Experimental setup

Eight‐ to nine‐week‐old LKO and Lox/Lox littermate mice were randomly divided into two groups, receiving either a high‐fat high‐fructose (HFF) diet (D09100304: 20% protein, 40% carbohydrates and 40% fat) where 50% of the calories were derived from fructose (Research Diets, Inc., New Brunswick, NJ) or a matched control diet (CON) (D09100304: 20% protein, 70% carbohydrates and 10% fat) ad libitum (Research Diets, Inc.). Fructose was used to induce more severe liver steatosis as previously reported (Trevaskis et al. 2012). Body weight and food intake were registered weekly throughout the intervention period. In addition, all mice were MR scanned (Echo MRI, Echo Medical Systems) at intervention start, 8 weeks into the intervention and 2 days prior to euthanization.

After receiving the respective diet for 9 weeks, the HFF group was further divided into a HFF untrained (HFF UT) and a HFF exercise trained (HFF ExT) group. The HFF ExT group was adapted to the treadmill (TSE Systems GmbH, Bad Homburg, Germany) for 10 min 2 times per day for 4 days, before starting the exercise training protocol, consisting of 1 h of treadmill running (TSE Systems GmbH, Bad Homburg, Germany) at 15 m/min with 10^o incline, once a day, 6 days/week for 5 weeks.

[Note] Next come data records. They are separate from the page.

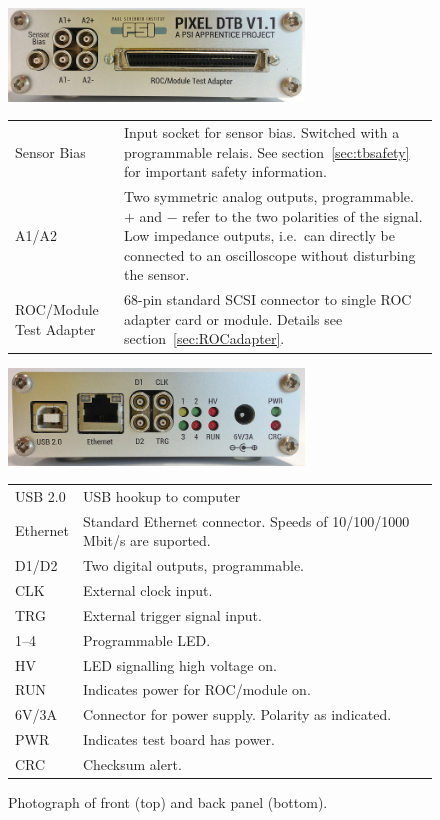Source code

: \begin{figure}[hbtp]
    \begin{center}
	\includegraphics[width=0.7\textwidth]{img/DTB_front_full.jpg}

	\medskip

	\begin{tabular}{lp{10cm}}
	    Sensor Bias & Input socket for sensor bias. Switched with a programmable relais. See section~\ref{sec:tbsafety} for important safety information. \\
	    A1/A2 & Two symmetric analog outputs, programmable. $+$ and $-$ refer to the two polarities of the signal. Low impedance outputs, i.e.~can directly be connected to an oscilloscope without disturbing the sensor. \\
	    ROC/Module Test Adapter & 68-pin standard SCSI connector to single ROC adapter card or module. Details see section~\ref{sec:ROCadapter}. \\
	\end{tabular}

	\bigskip

	\bigskip

	\includegraphics[width=0.7\textwidth]{img/DTB_back_full.jpg}

	\medskip

	\begin{tabular}{lp{10cm}}
	    USB 2.0 & USB hookup to computer \\
	    Ethernet & Standard Ethernet connector. Speeds of 10/100/1000\,Mbit/s are suported. \\
	    D1/D2 & Two digital outputs, programmable. \\
	    CLK & External clock input. \\
	    TRG & External trigger signal input. \\
	    1--4 & Programmable LED. \\
	    HV & LED signalling high voltage on. \\
	    RUN & Indicates power for ROC/module on. \\
	    6V/3A & Connector for power supply. Polarity as indicated. \\
	    PWR & Indicates test board has power. \\
	    CRC & Checksum alert. \todo{Explain} \\
	\end{tabular}
	\caption{Photograph of front (top) and back panel (bottom).}
	\label{fig:DTBphotoPanels}
    \end{center}
\end{figure}

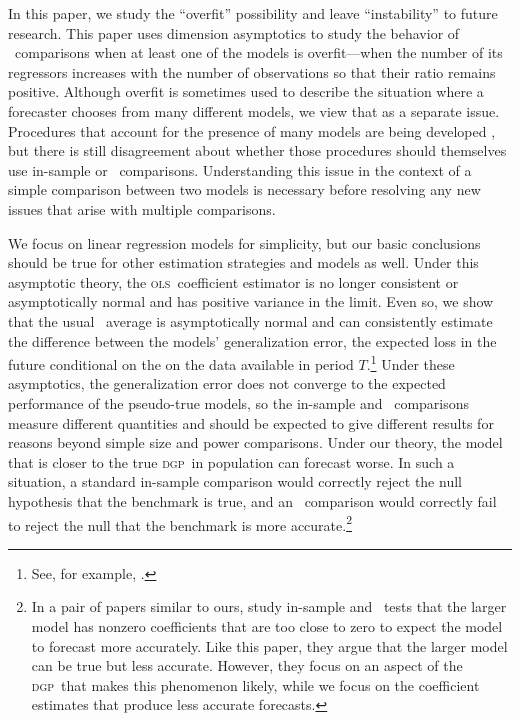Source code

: \documentclass[11pt]{article}
\newcommand{\ols}{\textsc{ols}}
\newcommand{\dgp}{\textsc{dgp}}
\begin{document}
In this paper, we study the ``overfit'' possibility and leave
``instability'' to future research. This paper uses dimension
asymptotics to study the behavior of \oos\ comparisons when at least
one of the models is overfit---when the number of its regressors
increases with the number of observations so that their ratio remains
positive.  Although overfit is sometimes used to describe the
situation where a forecaster chooses from many different models, we
view that as a separate issue.  Procedures that account for the
presence of many models are being developed \citep[see, for
example,][]{Whi:00,RoW:05}, but there is still disagreement about
whether those procedures should themselves use in-sample or \oos\
comparisons.  Understanding this issue in the context of a simple
comparison between two models is necessary before resolving any new
issues that arise with multiple comparisons.

We focus on linear regression models for simplicity, but our basic
conclusions should be true for other estimation strategies and models
as well.  Under this asymptotic theory, the \ols\ coefficient
estimator is no longer consistent or asymptotically normal
\citep{Hub:73} and has positive variance in the limit.  Even so, we
show that the usual \oos\ average is asymptotically normal and can
consistently estimate the difference between the models'
generalization error, the expected loss in the future conditional on
the on the data available in period $T$.\footnote{See, for example,
  \citet{HTF:08}.}  Under these asymptotics, the generalization error
does not converge to the expected performance of the pseudo-true
models, so the in-sample and \oos\ comparisons measure different
quantities and should be expected to give different results for
reasons beyond simple size and power comparisons.  Under our theory,
the model that is closer to the true \dgp\ in population can forecast
worse.  In such a situation, a standard in-sample comparison would
correctly reject the null hypothesis that the benchmark is true, and
an \oos\ comparison would correctly fail to reject the null that the
benchmark is more accurate.\footnote{In a pair of papers similar to
  ours, \citet{ClM:09,ClM:09b} study in-sample and \oos\ tests that
  the larger model has nonzero coefficients that are too close to zero
  to expect the model to forecast more accurately.  Like this paper,
  they argue that the larger model can be true but less accurate.
  However, they focus on an aspect of the \dgp\ that makes this
  phenomenon likely, while we focus on the coefficient estimates that
  produce less accurate forecasts.}
\end{document}
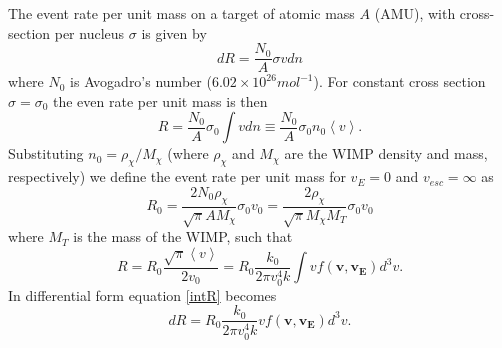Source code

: \documentclass[a4paper,12pt]{article}
\begin{document}
The event rate per unit mass on a target of atomic mass $A$ (AMU), with cross-section per nucleus $\sigma$ is given by
\begin{equation}
dR=\frac{N_0}{A} \sigma v dn
\end{equation}
where $N_0$ is Avogadro's number ($6.02\times10^{26} mol^{-1}$).  For constant cross section $\sigma=\sigma_0$ the even rate per unit mass is then
\begin{equation}
R=\frac{N_0}{A}\sigma_0 \int v dn \equiv \frac{N_0}{A}\sigma_0n_0\left\langle v\right\rangle .
\end{equation}
Substituting $n_0=\rho_{\chi} / M_{\chi}$ (where $\rho_{\chi}$ and $M_{\chi}$ are the WIMP density and mass, respectively) we define the event rate per unit mass for $v_E=0$ and $v_{esc}=\infty$ as
\begin{equation} \label{R-not}
R_0=\frac{2 N_0 \rho_{\chi}}{\sqrt{\pi} A M_{\chi}} \sigma_0 v_0 = \frac{2 \rho_{\chi} }{\sqrt{\pi} M_{\chi} M_T} \sigma_0 v_0
\end{equation}
where $M_T$ is the mass of the WIMP, such that 
\begin{equation} \label{intR}
R=R_0 \frac{\sqrt{\pi} \left \langle v \right \rangle}{2 v_0} = R_0 \frac{k_0}{2 \pi v_0^4 k} \int v f(\mathbf{v},\mathbf{v_E}) d^3v.
\end{equation}
In differential form equation \ref{intR} becomes
\begin{equation} \label{diffR}
dR = R_0 \frac{k_0}{2 \pi v_0^4 k} v f(\mathbf{v},\mathbf{v_E}) d^3v.
\end{equation}
\end{document}

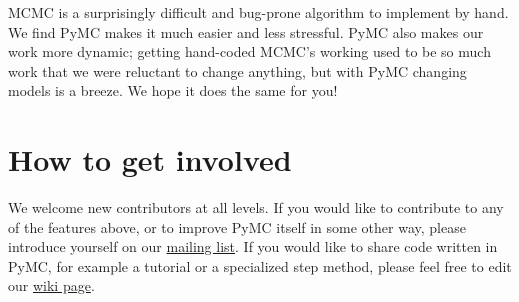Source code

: 
MCMC is a surprisingly difficult and bug-prone algorithm to implement by hand. We find PyMC makes it much easier and less stressful. PyMC also makes our work more dynamic; getting hand-coded MCMC's working used to be so much work that we were reluctant to change anything, but with PyMC changing models is a breeze. We hope it does the same for you!

% 

\section{How to get involved} %

We welcome new contributors at all levels. If you would like to contribute to any of the features above, or to improve PyMC itself in some other way, please introduce yourself on our \href{pymc@googlegroups.com}{mailing list}. If you would like to share code written in PyMC, for example a tutorial or a specialized step method, please feel free to edit our \href{http://code.google.com/p/pymc/w/list}{wiki page}.
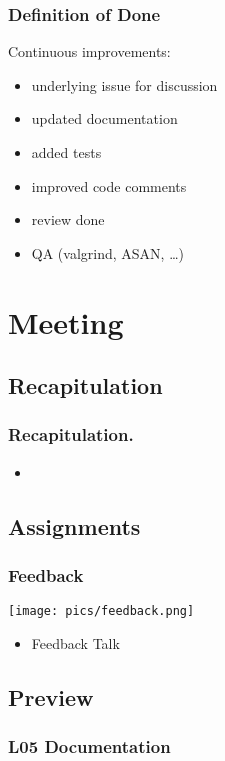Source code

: \begin{frame}
	\frametitle{Definition of Done}

	Continuous improvements:

	\begin{itemize}
	\item underlying issue for discussion
	\item updated documentation
	\item added tests
	\item improved code comments
	\item review done
	\item QA (valgrind, ASAN, \dots)
	\end{itemize}
\end{frame}


\section{Meeting}

\subsection{Recapitulation}

\begin{frame}
	\frametitle{Recapitulation.}
	\begin{itemize}
		\item 
	\end{itemize}
\end{frame}

\subsection{Assignments}

\begin{frame}
	\frametitle{Feedback}

	\hfill \texttt{[image: pics/feedback.png]}
	\vspace{-1cm}
	\begin{itemize}
		\item Feedback Talk
	\end{itemize}
\end{frame}

\subsection{Preview}

\begin{frame}
	\frametitle{L05 Documentation}
\end{frame}



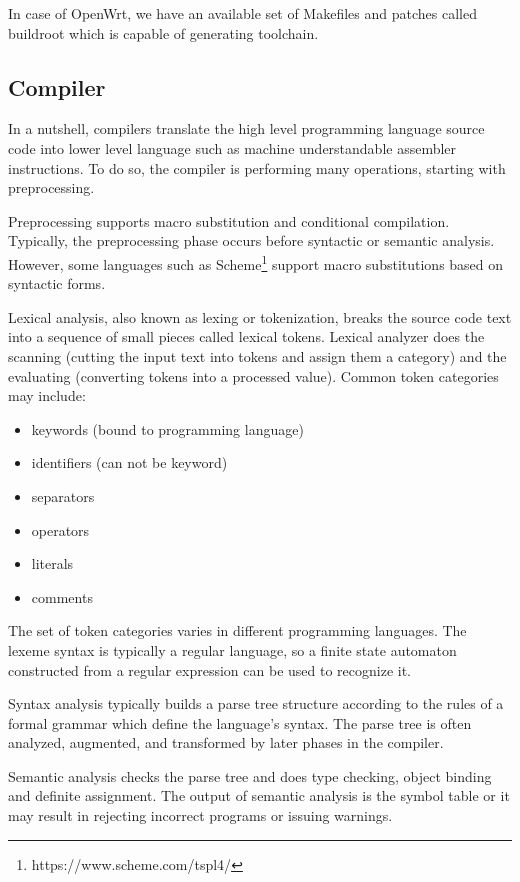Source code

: In case of OpenWrt, we have an available set of Makefiles and patches called buildroot which is capable of generating toolchain.



\subsection{Compiler}

In a nutshell, compilers translate the high level programming language source code into lower level language such as machine understandable assembler instructions.
To do so, the compiler is performing many operations, starting with preprocessing.

Preprocessing supports macro substitution and conditional compilation.
Typically, the preprocessing phase occurs before syntactic or semantic analysis.
However, some languages such as Scheme\footnote{https://www.scheme.com/tspl4/} support macro substitutions based on syntactic forms.

Lexical analysis, also known as lexing or tokenization, breaks the source code text into a sequence of small pieces called lexical tokens.
Lexical analyzer does the scanning (cutting the input text into tokens and assign them a category) and the evaluating (converting tokens into a processed value).
Common token categories may include:
\begin{itemize}
    \item keywords (bound to programming language)
    \item identifiers (can not be keyword)
    \item separators
    \item operators
    \item literals
    \item comments
\end{itemize}
The set of token categories varies in different programming languages.
The lexeme syntax is typically a regular language, so a finite state automaton constructed from a regular expression can be used to recognize it. %

Syntax analysis typically builds a parse tree structure according to the rules of a formal grammar which define the language's syntax.
The parse tree is often analyzed, augmented, and transformed by later phases in the compiler.

Semantic analysis checks the parse tree and does type checking, object binding and definite assignment.
The output of semantic analysis is the symbol table or it may result in rejecting incorrect programs or issuing warnings. %

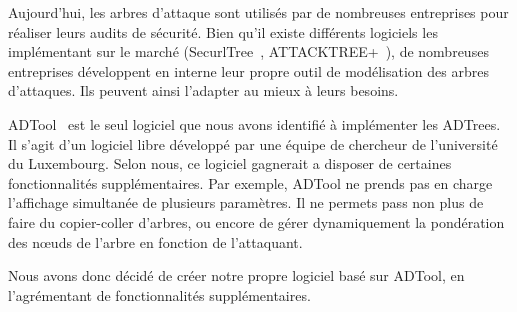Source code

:         Aujourd'hui, les arbres d'attaque sont utilisés par de nombreuses entreprises pour réaliser leurs audits de sécurité. Bien qu'il existe différents logiciels les implémentant sur le marché (SecurlTree~\cite{SecurlTree}, ATTACKTREE+~\cite{ATTACKTREE+}), de nombreuses entreprises développent en interne leur propre outil de modélisation des arbres d'attaques. Ils peuvent ainsi l'adapter au mieux à leurs besoins. 

        ADTool~\cite{ADTool} est le seul logiciel que nous avons identifié à implémenter les ADTrees. Il s'agit d'un logiciel libre développé par une équipe de chercheur de l'université du Luxembourg. Selon nous, ce logiciel gagnerait a disposer de certaines fonctionnalités supplémentaires. Par exemple, ADTool ne prends pas en charge l'affichage simultanée de plusieurs paramètres. Il ne permets pass non plus de faire du copier-coller d'arbres, ou encore de gérer dynamiquement la pondération des nœuds de l’arbre en fonction de l'attaquant. 

        Nous avons donc décidé de créer notre propre logiciel basé sur ADTool, en l'agrémentant de fonctionnalités supplémentaires.




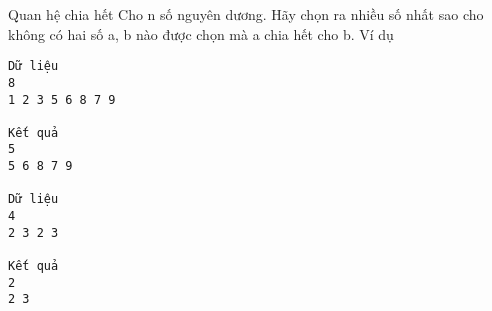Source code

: Quan hệ chia hết
Cho n số nguyên dương. Hãy chọn ra nhiều số nhất sao cho không có hai số a, b nào được chọn mà a chia hết cho b.
Ví dụ
\begin{verbatim}
Dữ liệu
8
1 2 3 5 6 8 7 9

Kết quả
5
5 6 8 7 9

Dữ liệu
4
2 3 2 3

Kết quả
2
2 3
\end{verbatim}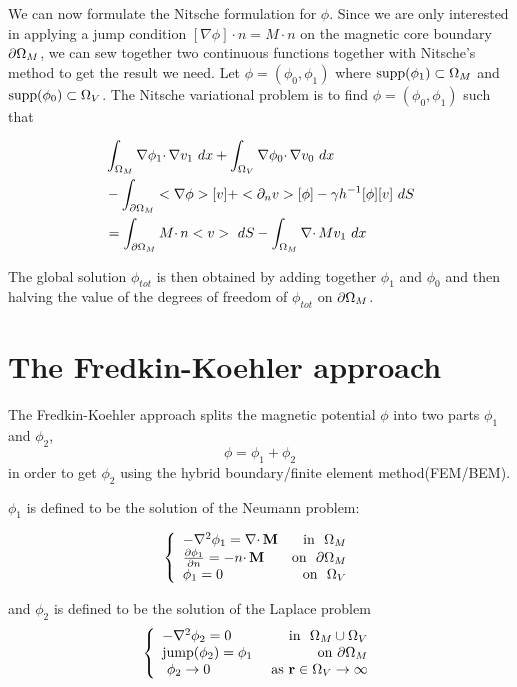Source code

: \documentclass[12pt,a4paper,notitlepage]{article}
\begin{document}
We can now formulate the Nitsche formulation for $\phi$. Since we are only interested in applying a jump condition
$ [\nabla \phi]  \cdotp n =  M \cdotp n $ on the magnetic core boundary $\partial \Omega_M$, we can sew together two continuous functions
together with Nitsche's method to get the result we need. Let $\phi = (\phi_0,\phi_1)$ where
$\operatorname{supp}(\phi_1) \subset \Omega_M$ and $\operatorname{supp}(\phi_0) \subset \Omega_V$. The Nitsche variational problem is to find  $\phi = (\phi_0,\phi_1)$ such that

\begin{align*}
&\int_{\Omega_M} \nabla \phi_1 \cdotp \nabla v_1 \ dx + \int_{\Omega_V} \nabla \phi_0 \cdotp \nabla v_0 \ dx \\
&- \int_{\partial \Omega_M} <\nabla \phi> [v]  + <\partial_n v> [\phi] - \gamma h^{-1} [\phi][v] \ dS \\
&= \int_{\partial \Omega_M} M  \cdotp n <v> \ dS - \int_{\Omega_M} \nabla \cdotp M v_1 \ dx
\end{align*}

The global solution $\phi_{tot}$ is then obtained by adding together $\phi_1$ and $\phi_0$ and then halving the value
of the degrees of freedom of $\phi_{tot}$ on $\partial \Omega_M$.


\section{The Fredkin-Koehler approach} 
The Fredkin-Koehler approach splits the magnetic potential $\phi$ into two parts $\phi_1$ and $\phi_2$, 
\[ \phi = \phi_1 + \phi_2 \]
\noindent in order to get $\phi_2$ using the hybrid boundary/finite element method(FEM/BEM).

\noindent $\phi_1$ is defined to be the solution of the Neumann problem:

\[ 
\left\{
\begin{array}{lr}
- \nabla^2 \phi_1 = \nabla \cdotp \mathbf{M}  & \mbox{in } \ \Omega_M \\
 \frac{\partial \phi_1}{\partial n}  = -n \cdotp \mathbf{M} & \mbox{on } \  \partial \Omega_M \\
 \phi_1 = 0 & \mbox{on} \ \ \Omega_V
\end{array}
\right. 
\]


\noindent and $\phi_2$ is defined to be the solution of the Laplace problem
\[ 
\left\{
\begin{array}{lr}
- \nabla^2 \phi_2 = 0 & \mbox{in } \ \Omega_M \cup \Omega_V \\
\mbox{jump}(\phi_2) = \phi_1 & \mbox{on} \ \partial \Omega_M \\
\ \phi_2 \rightarrow 0 & \ \mbox{as} \ \mathbf{r} \in \Omega_V \rightarrow \infty
\end{array}
\right. 
\]
\end{document}
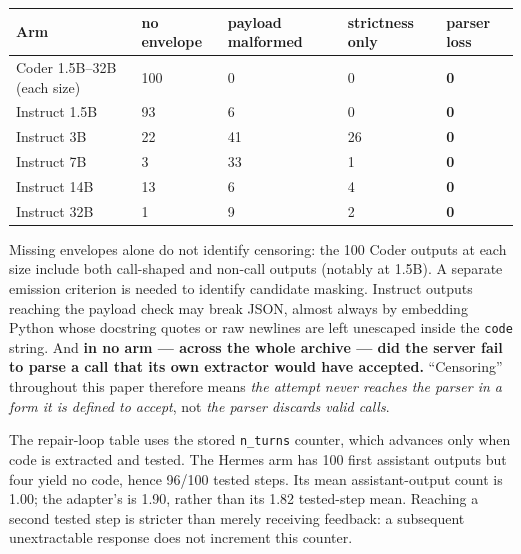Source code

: \begin{center}
\begin{minipage}{\linewidth}
\centering
\small
{}\label{tab:layer}
\begin{tabular}{@{}lllll@{}}
\toprule
Arm & no envelope & payload malformed & strictness only & \textbf{parser loss} \\
\midrule
Coder 1.5B--32B (each size) & 100 & 0 & 0 & \textbf{0} \\
Instruct 1.5B & 93 & 6 & 0 & \textbf{0} \\
Instruct 3B & 22 & 41 & 26 & \textbf{0} \\
Instruct 7B & 3 & 33 & 1 & \textbf{0} \\
Instruct 14B & 13 & 6 & 4 & \textbf{0} \\
Instruct 32B & 1 & 9 & 2 & \textbf{0} \\
\bottomrule
\end{tabular}
\end{minipage}
\end{center}

Missing envelopes alone do not identify censoring: the 100 Coder outputs at each size include
both call-shaped and non-call outputs (notably at 1.5B). A separate emission criterion is
needed to identify candidate masking. Instruct outputs reaching the payload check may break JSON, almost always by embedding Python whose docstring quotes or
raw newlines are left unescaped inside the \texttt{code} string. And \textbf{in no arm --- across
the whole archive --- did the server fail to parse a call that its own extractor would have
accepted.} ``Censoring'' throughout this paper therefore means \emph{the attempt never reaches
the parser in a form it is defined to accept}, not \emph{the parser discards valid calls}.

The repair-loop table uses the stored \texttt{n\_turns} counter, which advances only when code
is extracted and tested. The Hermes arm has 100 first assistant outputs but four yield no code,
hence 96/100 tested steps. Its mean assistant-output count is 1.00; the adapter's is 1.90,
rather than its 1.82 tested-step mean. Reaching a second tested step is stricter than merely
receiving feedback: a subsequent unextractable response does not increment this counter.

By the end of the 14th week, the CON UT, HFF UT and HFF ExT groups were each divided into sedentary (CON UT, HFF UT, HFF ExT) and acute exercise groups (CON Ex, HFF UT Ex, HFF ExT Ex) resulting in 6 groups in total. The acute exercise bout consisted of 1 h of treadmill running (TSE Systems GmbH, Bad Homburg, Germany) at 15 m/min with 10^o incline and the mice were euthanized 2 h after the acute exercise running bout, together with the sedentary mice. The 2 h time point was chosen based on the previous findings that UPR markers were regulated at this time point (Kristensen et al. 2018). Exercise trained mice performed the last exercise bout 24 h prior to euthanization to prevent acute effects of exercise. All mice were euthanized by cervical dislocation at ~12 am–2 pm, trunk blood was quickly collected, and liver was removed and snap‐frozen in liquid nitrogen. Plasma was obtained by centrifugation of the blood at 2600 g and 4°C for 15 min. Liver and plasma samples were stored at −80°C until further analyses. To ensure homogeneity of the liver tissue, liver samples were crushed in liquid nitrogen before analyses.